Records supplied:
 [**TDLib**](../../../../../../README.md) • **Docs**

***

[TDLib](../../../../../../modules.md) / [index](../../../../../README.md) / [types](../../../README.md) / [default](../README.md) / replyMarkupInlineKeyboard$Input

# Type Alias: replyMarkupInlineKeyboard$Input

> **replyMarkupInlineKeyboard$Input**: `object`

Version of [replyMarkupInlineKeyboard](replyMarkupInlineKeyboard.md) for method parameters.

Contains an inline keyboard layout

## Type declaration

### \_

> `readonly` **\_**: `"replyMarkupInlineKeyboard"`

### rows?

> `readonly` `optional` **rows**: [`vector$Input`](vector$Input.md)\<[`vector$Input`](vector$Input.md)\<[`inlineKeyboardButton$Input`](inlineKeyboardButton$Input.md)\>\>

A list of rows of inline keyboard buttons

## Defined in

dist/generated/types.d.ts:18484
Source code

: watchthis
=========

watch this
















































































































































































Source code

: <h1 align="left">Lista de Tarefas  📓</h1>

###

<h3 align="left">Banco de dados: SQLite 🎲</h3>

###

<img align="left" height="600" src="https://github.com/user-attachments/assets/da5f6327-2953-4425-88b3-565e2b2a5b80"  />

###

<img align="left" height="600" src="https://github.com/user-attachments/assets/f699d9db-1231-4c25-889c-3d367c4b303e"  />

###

What the task requires: All of the data above must be repeated exactly.

Answer to this task:
 [**TDLib**](../../../../../../README.md) • **Docs**

***

[TDLib](../../../../../../modules.md) / [index](../../../../../README.md) / [types](../../../README.md) / [default](../README.md) / replyMarkupInlineKeyboard$Input

# Type Alias: replyMarkupInlineKeyboard$Input

> **replyMarkupInlineKeyboard$Input**: `object`

Version of [replyMarkupInlineKeyboard](replyMarkupInlineKeyboard.md) for method parameters.

Contains an inline keyboard layout

## Type declaration

### \_

> `readonly` **\_**: `"replyMarkupInlineKeyboard"`

### rows?

> `readonly` `optional` **rows**: [`vector$Input`](vector$Input.md)\<[`vector$Input`](vector$Input.md)\<[`inlineKeyboardButton$Input`](inlineKeyboardButton$Input.md)\>\>

A list of rows of inline keyboard buttons

## Defined in

dist/generated/types.d.ts:18484
Source code

: watchthis
=========

watch this
















































































































































































Source code

: <h1 align="left">Lista de Tarefas  📓</h1>

###

<h3 align="left">Banco de dados: SQLite 🎲</h3>

###

<img align="left" height="600" src="https://github.com/user-attachments/assets/da5f6327-2953-4425-88b3-565e2b2a5b80"  />

###

<img align="left" height="600" src="https://github.com/user-attachments/assets/f699d9db-1231-4c25-889c-3d367c4b303e"  />

###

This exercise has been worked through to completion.